I feel myself slipping. Into What? I don't know. All I know is that most days, before I fall asleep for the little time that I do. I just want to lay there and cry about everything and nothing. I attribute it mostly to feeling awful on the inside all the time. I no longer want to celebrate my birthday even though it's the big 21! big whoop. It's not like I really have people here to celebrate it with anyway. I asked Tom to ask Tyler and Cody if they wanted to go bowling and eat pizza the weekend of my birthday, I know they hate bowling, but Tom says that they'll go just because it's my birthday. They are probably going to be talking about their Everquest 2 the whole time, so I'm going to try my hardest to kick their asses at bowling. They are my friends, but at the same time, they aren't. They are Tom's friends. I really don't have any here. None that I hang out with. Maybe when James gets here, He'll give me someone to talk to that knows what it's like to feel sad and away from family. I wish it was you and P3t3y though. But James will have to do for the time being.

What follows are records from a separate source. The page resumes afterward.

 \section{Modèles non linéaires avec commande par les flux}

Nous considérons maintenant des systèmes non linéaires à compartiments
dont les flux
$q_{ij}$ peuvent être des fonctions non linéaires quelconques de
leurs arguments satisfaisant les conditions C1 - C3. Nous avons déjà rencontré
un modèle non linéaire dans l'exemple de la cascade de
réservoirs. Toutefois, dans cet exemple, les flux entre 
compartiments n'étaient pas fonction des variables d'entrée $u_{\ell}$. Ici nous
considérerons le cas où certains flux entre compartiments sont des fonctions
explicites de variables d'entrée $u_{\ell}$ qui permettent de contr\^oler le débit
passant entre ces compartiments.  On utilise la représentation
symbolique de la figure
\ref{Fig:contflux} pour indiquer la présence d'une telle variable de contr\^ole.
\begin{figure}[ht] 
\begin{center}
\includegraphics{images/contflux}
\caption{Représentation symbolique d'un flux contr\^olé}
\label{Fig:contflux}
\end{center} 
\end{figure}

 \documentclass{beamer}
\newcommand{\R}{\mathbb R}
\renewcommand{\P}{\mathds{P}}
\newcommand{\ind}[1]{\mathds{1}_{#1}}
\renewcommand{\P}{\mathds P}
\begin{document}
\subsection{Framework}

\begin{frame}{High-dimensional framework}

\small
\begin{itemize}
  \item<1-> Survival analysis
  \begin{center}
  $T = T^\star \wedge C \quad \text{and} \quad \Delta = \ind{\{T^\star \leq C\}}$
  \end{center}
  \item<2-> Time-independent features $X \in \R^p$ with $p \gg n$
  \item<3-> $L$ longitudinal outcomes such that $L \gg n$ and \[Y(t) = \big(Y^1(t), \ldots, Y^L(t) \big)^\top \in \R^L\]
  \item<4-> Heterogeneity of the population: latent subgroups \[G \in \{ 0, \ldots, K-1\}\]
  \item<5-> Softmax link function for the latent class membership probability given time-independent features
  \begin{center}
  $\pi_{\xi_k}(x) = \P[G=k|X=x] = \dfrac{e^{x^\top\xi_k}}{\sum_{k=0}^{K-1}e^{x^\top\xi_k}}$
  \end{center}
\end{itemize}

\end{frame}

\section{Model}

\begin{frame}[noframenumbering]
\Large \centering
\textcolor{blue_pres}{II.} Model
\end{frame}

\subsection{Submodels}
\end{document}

Speaking of friends, there is this girl that lives in my apartment complex. She comes into the store on occasion and she's really nice and fun to talk to. The only problem is she looks remarkably like Bri. She wants to be my friend, but I don't know if I could be. Mainly because I would just be her friend because she looks like Bri, but at the same time, I really could care less if she looks like Bri, She's really nice. I don't know her name, I'll find it out next time I see her. Also her boyfriend looks like Gerard Way... no JOKE. He had his hair dyed platinum a few weeks ago and I had to do a double take to make sure he wasn't the real Gerard way (He's skinnier than the real Gerard). He dyed his hair back to it's normal color, as did the Bri-look-alike (both brown). I want your opinion on this, should I befriend them? Maybe just remain acquaintances because Tom and I will be moving out of the state in four years time. Am I purposely making myself miserable by not making any friends. I mean, James from work is my friend, but I don't invite people over and just the overall of having friends here is exhausting. I love the friends I do have (even if you guys live so far away) and don't find it exhausting in the least bit. It's just the prospect of actually getting to know someone new and trying to get them to like me, and earn their trust that is exhausting.

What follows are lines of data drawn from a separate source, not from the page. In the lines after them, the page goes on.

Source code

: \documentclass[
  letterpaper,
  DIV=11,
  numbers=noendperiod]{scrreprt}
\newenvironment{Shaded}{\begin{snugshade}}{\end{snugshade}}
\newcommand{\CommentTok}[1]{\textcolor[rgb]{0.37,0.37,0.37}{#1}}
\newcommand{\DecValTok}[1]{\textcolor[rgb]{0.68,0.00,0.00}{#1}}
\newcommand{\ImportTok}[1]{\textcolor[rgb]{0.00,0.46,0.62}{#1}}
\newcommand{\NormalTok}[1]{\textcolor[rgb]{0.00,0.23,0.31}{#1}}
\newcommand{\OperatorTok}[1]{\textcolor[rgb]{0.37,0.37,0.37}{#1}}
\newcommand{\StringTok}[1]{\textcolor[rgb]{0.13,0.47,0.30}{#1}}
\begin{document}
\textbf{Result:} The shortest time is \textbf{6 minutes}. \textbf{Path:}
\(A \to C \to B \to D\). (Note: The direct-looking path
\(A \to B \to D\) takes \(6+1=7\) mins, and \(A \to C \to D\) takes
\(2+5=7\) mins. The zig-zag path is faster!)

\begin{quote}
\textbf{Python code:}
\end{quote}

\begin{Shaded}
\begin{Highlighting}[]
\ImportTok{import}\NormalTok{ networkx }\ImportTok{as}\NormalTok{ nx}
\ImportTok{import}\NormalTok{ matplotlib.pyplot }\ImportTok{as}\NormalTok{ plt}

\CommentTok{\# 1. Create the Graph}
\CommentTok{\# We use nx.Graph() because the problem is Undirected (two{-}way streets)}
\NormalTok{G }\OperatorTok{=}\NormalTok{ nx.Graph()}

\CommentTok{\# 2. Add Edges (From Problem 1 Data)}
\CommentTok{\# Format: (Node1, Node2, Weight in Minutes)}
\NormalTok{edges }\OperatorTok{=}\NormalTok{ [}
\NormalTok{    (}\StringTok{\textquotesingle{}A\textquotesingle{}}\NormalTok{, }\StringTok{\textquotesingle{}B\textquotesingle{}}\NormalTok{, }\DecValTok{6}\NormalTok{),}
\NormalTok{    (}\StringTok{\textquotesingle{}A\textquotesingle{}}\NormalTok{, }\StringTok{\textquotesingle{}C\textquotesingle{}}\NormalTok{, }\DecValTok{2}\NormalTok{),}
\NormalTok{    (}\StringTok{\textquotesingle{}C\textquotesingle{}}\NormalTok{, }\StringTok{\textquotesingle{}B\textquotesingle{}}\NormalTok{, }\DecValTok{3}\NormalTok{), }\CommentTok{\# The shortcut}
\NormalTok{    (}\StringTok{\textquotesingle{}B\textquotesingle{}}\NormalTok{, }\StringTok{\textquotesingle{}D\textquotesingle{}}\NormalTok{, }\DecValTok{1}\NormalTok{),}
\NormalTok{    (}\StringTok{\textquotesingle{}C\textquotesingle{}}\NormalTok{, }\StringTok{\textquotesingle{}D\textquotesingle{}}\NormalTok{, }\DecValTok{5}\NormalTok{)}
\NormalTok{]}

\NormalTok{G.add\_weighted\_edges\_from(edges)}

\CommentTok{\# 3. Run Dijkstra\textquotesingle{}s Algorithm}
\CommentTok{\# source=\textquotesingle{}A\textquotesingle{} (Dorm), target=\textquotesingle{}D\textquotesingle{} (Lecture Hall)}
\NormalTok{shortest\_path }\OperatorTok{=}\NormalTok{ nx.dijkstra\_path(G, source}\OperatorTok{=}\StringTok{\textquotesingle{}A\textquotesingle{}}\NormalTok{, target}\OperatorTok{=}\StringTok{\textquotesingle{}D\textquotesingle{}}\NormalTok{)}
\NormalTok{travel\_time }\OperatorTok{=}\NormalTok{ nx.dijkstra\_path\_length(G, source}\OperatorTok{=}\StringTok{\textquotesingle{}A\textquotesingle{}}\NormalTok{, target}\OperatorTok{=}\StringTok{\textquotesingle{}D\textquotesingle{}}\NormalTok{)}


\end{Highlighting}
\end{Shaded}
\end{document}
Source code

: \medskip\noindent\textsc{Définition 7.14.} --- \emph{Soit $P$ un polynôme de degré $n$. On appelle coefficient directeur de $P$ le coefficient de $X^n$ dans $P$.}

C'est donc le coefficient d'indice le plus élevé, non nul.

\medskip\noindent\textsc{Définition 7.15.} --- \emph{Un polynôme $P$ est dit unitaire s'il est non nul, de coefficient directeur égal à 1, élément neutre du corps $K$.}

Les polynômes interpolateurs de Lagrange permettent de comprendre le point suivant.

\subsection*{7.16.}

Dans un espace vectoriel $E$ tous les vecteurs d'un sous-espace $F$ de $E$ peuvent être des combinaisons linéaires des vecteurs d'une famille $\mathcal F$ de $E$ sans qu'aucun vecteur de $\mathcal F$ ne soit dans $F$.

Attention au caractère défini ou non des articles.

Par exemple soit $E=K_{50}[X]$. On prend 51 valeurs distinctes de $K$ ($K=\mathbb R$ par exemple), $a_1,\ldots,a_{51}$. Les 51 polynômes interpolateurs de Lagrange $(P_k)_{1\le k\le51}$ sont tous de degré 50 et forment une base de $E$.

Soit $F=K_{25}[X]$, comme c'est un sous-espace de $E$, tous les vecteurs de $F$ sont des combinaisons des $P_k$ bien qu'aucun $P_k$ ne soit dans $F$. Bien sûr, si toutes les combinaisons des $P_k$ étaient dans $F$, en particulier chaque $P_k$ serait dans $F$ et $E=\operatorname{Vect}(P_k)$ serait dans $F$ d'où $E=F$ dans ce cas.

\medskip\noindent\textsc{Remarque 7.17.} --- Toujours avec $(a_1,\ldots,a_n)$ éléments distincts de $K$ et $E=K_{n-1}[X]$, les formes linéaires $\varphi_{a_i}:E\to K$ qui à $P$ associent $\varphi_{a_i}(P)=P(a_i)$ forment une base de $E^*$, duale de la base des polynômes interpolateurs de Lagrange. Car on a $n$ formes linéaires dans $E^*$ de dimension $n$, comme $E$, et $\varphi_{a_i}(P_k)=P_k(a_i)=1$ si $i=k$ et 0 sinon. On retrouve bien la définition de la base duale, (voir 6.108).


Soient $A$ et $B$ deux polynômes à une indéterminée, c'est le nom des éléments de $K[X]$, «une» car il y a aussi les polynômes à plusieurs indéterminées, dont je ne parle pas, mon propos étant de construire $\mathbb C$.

i'm writing you a book here, I don't care, I've been thinking a lot in the past few days, I've been falling, as I've said earlier in this post. Every time I see an elderly person at my work, I immediately long to climb upon his lap like a child and have him tell me stories about the good ol' days and about his childhood. They make me think about my grandfather, it's been almost 6 years. It was 6 years on February 14th that I last hugged him. Since I last heard his voice, heard him laugh. Call me "Jenny, Jen, Jen" I miss him terribly. I often wonder what he thinks of me now, getting out of Caribou, trying to make something for myself in this big city. I wonder all the time, every time I do something "would he approve? what would he think? Would he like this?" I won't do anything that I figured he won't approve of. I still hold highly what my grandparent's think, they are in fact my mom and dad. :)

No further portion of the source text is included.